It isn’t anywhere near Banned Books Week, but I figure it’s never a bad time to talk books. Be sure to click the link and read through the whole post. I’d love to get some discussion going on the questions at the end.
Banned Books Week
We have come to the end of Banned Books Week, where avid readers everywhere band together to protest the idea of banning books (or more accurately, to celebrate books they love that have been banned by having readings and themed parties). Books are banned and protested for a sundry of reasons, reasons we sympathize with and some we certainly do not sympathize with. But even when it comes to books we don’t think are appropriate, movements for the outright, absolute banishment of these books from libraries or from Christian society is rarely helpful. Such movements cause division over matters which are disputable and sometimes simply draw more attention to and raise more interest in the book a particular group is trying to get rid of.

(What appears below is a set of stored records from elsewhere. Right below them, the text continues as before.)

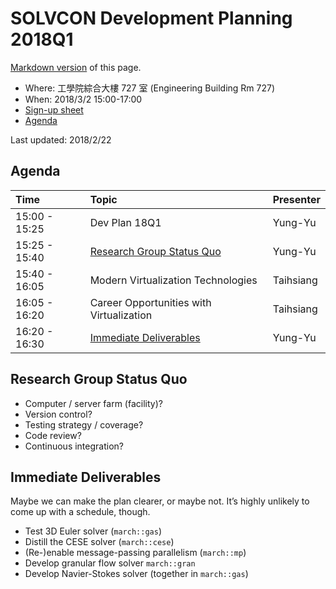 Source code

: # SOLVCON Development Planning 2018Q1

[Markdown version](https://github.com/solvcon/seminar/blob/gh-pages/2018/plan18q1/index.md) of this page.

* Where: 工學院綜合大樓 727 室 (Engineering Building Rm 727)
* When: 2018/3/2 15:00-17:00
* [Sign-up sheet](https://github.com/solvcon/seminar/issues/8)
* [Agenda](#agenda)

Last updated: 2018/2/22

## <a name="agenda"></a>Agenda

| Time          | Topic                                    | Presenter |
| :------------ | :--------------------------------------- | --------- |
| 15:00 - 15:25 | Dev Plan 18Q1                            | Yung-Yu   |
| 15:25 - 15:40 | [Research Group Status Quo](#statusquo)  | Yung-Yu   |
| 15:40 - 16:05 | Modern Virtualization Technologies       | Taihsiang |
| 16:05 - 16:20 | Career Opportunities with Virtualization | Taihsiang |
| 16:20 - 16:30 | [Immediate Deliverables](#deliverables)  | Yung-Yu   |

## <a name="statusquo"></a>Research Group Status Quo

* Computer / server farm (facility)?
* Version control?
* Testing strategy / coverage?
* Code review?
* Continuous integration?

## <a name="deliverables"></a>Immediate Deliverables

Maybe we can make the plan clearer, or maybe not.  It’s highly unlikely to come up with a schedule, though.

* Test 3D Euler solver (`march::gas`)
* Distill the CESE solver (`march::cese`)
* (Re-)enable message-passing parallelism (`march::mp`)
* Develop granular flow solver `march::gran`
* Develop Navier-Stokes solver (together in `march::gas`)
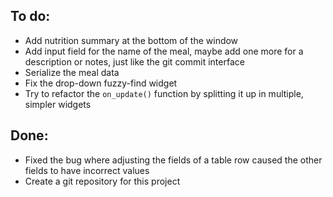 ## To do:

- Add nutrition summary at the bottom of the window
- Add input field for the name of the meal, maybe add one more for a description or notes, just like the git commit interface
- Serialize the meal data
- Fix the drop-down fuzzy-find widget
- Try to refactor the `on_update()` function by splitting it up in multiple, simpler widgets

## Done:

- Fixed the bug where adjusting the fields of a table row caused the other fields to have incorrect values
- Create a git repository for this project
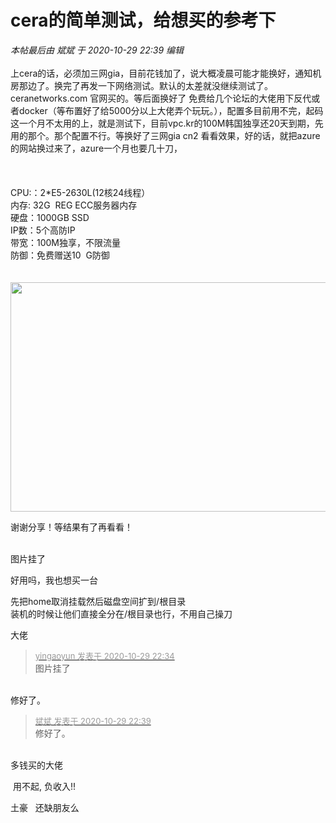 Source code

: # cera的简单测试，给想买的参考下


<i class="pstatus"> 本帖最后由 斌斌 于 2020-10-29 22:39 编辑 </i><br />
<br />
上cera的话，必须加三网gia，目前花钱加了，说大概凌晨可能才能换好，通知机房那边了。换完了再发一下网络测试。默认的太差就没继续测试了。<br />
ceranetworks.com 官网买的。等后面换好了 免费给几个论坛的大佬用下反代或者docker（等布置好了给5000分以上大佬弄个玩玩。），配置多目前用不完，起码这一个月不太用的上，就是测试下，目前vpc.kr的100M韩国独享还20天到期，先用的那个。那个配置不行。等换好了三网gia cn2 看看效果，好的话，就把azure的网站换过来了，azure一个月也要几十刀， <br />
<br />
<br />
<br />
CPU:：2*E5-2630L(12核24线程）<br />
内存: 32G&nbsp;&nbsp;REG ECC服务器内存<br />
硬盘：1000GB SSD<br />
IP数：5个高防IP<br />
带宽：100M独享，不限流量 <br />
防御：免费赠送10&nbsp;&nbsp;G防御<br />
<br />
<br />
 <img id="aimg_Snxy6" onclick="zoom(this, this.src, 0, 0, 0)" class="zoom" src="https://s1.ax1x.com/2020/10/29/BJOc7D.png" onmouseover="img_onmouseoverfunc(this)" onload="thumbImg(this)" border="0" alt="" /><br />
<img id="aimg_Ik7pc" onclick="zoom(this, this.src, 0, 0, 0)" class="zoom" width="522" height="367" src="https://s1.ax1x.com/2020/10/29/BJOB11.png" border="0" alt="" />

谢谢分享！等结果有了再看看！<br />
<br />
<img src="static/image/smiley/default/time.gif" smilieid="15" border="0" alt="" /><img src="static/image/smiley/default/time.gif" smilieid="15" border="0" alt="" /><img src="static/image/smiley/default/time.gif" smilieid="15" border="0" alt="" />

图片挂了

好用吗，我也想买一台

先把home取消挂载然后磁盘空间扩到/根目录<br />
装机的时候让他们直接全分在/根目录也行，不用自己操刀

大佬<img src="static/image/smiley/yct/010.gif" smilieid="41" border="0" alt="" />

<div class="quote"><blockquote><font size="2"><a href="https://www.hostloc.com/forum.php?mod=redirect&amp;goto=findpost&amp;pid=9372232&amp;ptid=760021" target="_blank"><font color="#999999">yingaoyun 发表于 2020-10-29 22:34</font></a></font><br />
图片挂了</blockquote></div><br />
修好了。

<div class="quote"><blockquote><font size="2"><a href="https://www.hostloc.com/forum.php?mod=redirect&amp;goto=findpost&amp;pid=9372274&amp;ptid=760021" target="_blank"><font color="#999999">斌斌 发表于 2020-10-29 22:39</font></a></font><br />
修好了。</blockquote></div><br />
多钱买的大佬

<img src="static/image/smiley/default/lol.gif" smilieid="12" border="0" alt="" /> 用不起, 负收入!!

土豪&nbsp; &nbsp;还缺朋友么<img src="static/image/smiley/yct/002.gif" smilieid="30" border="0" alt="" />
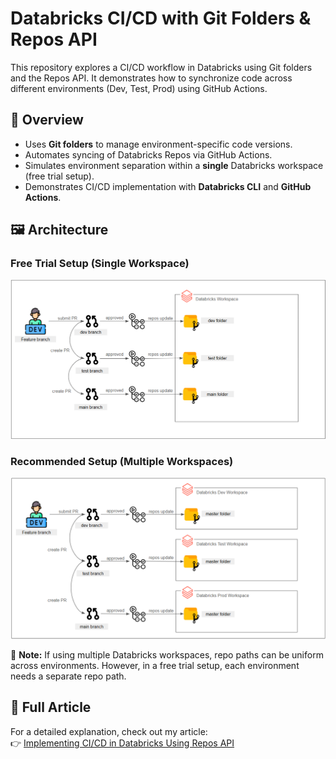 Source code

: # Databricks CI/CD with Git Folders & Repos API  

This repository explores a CI/CD workflow in Databricks using Git folders and the Repos API. It demonstrates how to synchronize code across different environments (Dev, Test, Prod) using GitHub Actions.  

## 🔹 Overview  

- Uses **Git folders** to manage environment-specific code versions.  
- Automates syncing of Databricks Repos via GitHub Actions.  
- Simulates environment separation within a **single** Databricks workspace (free trial setup).  
- Demonstrates CI/CD implementation with **Databricks CLI** and **GitHub Actions**.  

## 🖼️ Architecture  

### **Free Trial Setup (Single Workspace)**  
![Diagram 1](img/diagram1.png)  

### **Recommended Setup (Multiple Workspaces)**  
![Diagram 2](img/diagram2.png)  

🔹 **Note:** If using multiple Databricks workspaces, repo paths can be uniform across environments. However, in a free trial setup, each environment needs a separate repo path.  

## 📖 Full Article  

For a detailed explanation, check out my article:  
👉 [Implementing CI/CD in Databricks Using Repos API](https://medium.com/@melbdataguy/implementing-ci-cd-in-databricks-using-repos-api-0c39c655d485)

Often, books are banned by people who haven’t read them and do not understand them; people simply join the banned books bandwagon. And while fight or flight may be more natural, only the act of humbly engaging is constructive. We are called to act in creative and redemptive ways as we pray, “Thy Kingdom come; Thy will be done on earth as it is in heaven.” It is essential to engage, not merely absorb or avoid, books (and ideas) that scare and/or anger us, books that feel wholly foreign to us.